| Exercise requirements |
In the entries below, count every line with the word "using". Return only the count.
======== Extracted data ========
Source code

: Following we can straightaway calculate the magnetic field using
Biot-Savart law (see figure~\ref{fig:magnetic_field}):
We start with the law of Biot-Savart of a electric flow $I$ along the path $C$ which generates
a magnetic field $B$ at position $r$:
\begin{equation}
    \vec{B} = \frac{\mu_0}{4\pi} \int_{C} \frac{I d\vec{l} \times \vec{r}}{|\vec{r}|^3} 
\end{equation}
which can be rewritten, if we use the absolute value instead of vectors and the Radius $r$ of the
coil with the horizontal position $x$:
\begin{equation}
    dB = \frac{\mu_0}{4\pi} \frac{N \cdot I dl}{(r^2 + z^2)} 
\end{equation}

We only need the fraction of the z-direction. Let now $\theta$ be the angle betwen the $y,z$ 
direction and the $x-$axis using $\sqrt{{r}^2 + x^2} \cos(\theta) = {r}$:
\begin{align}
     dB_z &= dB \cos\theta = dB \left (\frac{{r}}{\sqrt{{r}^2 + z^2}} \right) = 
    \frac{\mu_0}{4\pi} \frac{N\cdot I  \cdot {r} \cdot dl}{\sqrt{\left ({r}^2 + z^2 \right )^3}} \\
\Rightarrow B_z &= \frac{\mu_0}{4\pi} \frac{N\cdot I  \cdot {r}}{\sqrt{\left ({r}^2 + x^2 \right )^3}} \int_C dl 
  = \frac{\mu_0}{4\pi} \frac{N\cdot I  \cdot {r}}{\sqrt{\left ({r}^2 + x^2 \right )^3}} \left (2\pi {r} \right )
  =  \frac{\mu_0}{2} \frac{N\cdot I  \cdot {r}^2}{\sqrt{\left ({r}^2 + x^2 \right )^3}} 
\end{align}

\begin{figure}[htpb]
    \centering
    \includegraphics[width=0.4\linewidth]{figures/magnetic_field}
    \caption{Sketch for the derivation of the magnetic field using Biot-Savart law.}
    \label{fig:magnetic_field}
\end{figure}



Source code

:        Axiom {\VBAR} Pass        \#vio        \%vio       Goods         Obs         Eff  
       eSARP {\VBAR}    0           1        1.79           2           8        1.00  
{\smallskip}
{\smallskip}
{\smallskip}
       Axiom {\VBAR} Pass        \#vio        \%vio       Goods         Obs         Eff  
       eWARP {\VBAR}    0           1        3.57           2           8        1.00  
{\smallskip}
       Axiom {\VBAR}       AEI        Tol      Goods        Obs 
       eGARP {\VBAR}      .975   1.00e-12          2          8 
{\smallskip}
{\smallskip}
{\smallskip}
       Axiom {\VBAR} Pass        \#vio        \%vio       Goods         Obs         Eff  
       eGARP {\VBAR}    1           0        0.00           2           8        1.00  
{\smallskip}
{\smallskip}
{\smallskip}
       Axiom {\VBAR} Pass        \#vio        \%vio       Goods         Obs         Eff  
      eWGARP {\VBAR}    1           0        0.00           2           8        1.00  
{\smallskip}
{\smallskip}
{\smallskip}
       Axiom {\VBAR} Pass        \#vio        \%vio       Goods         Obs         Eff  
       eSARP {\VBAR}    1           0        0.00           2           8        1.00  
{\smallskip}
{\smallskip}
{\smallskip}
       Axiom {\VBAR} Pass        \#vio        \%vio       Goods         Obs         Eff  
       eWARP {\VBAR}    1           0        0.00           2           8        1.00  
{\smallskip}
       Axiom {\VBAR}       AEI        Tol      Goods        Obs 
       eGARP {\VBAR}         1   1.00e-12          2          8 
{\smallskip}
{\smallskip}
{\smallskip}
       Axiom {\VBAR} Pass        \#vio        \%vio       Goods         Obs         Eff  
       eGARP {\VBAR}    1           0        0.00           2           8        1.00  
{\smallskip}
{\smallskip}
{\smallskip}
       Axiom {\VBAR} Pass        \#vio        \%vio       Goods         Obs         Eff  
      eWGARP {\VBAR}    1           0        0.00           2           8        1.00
========
| Solution |
3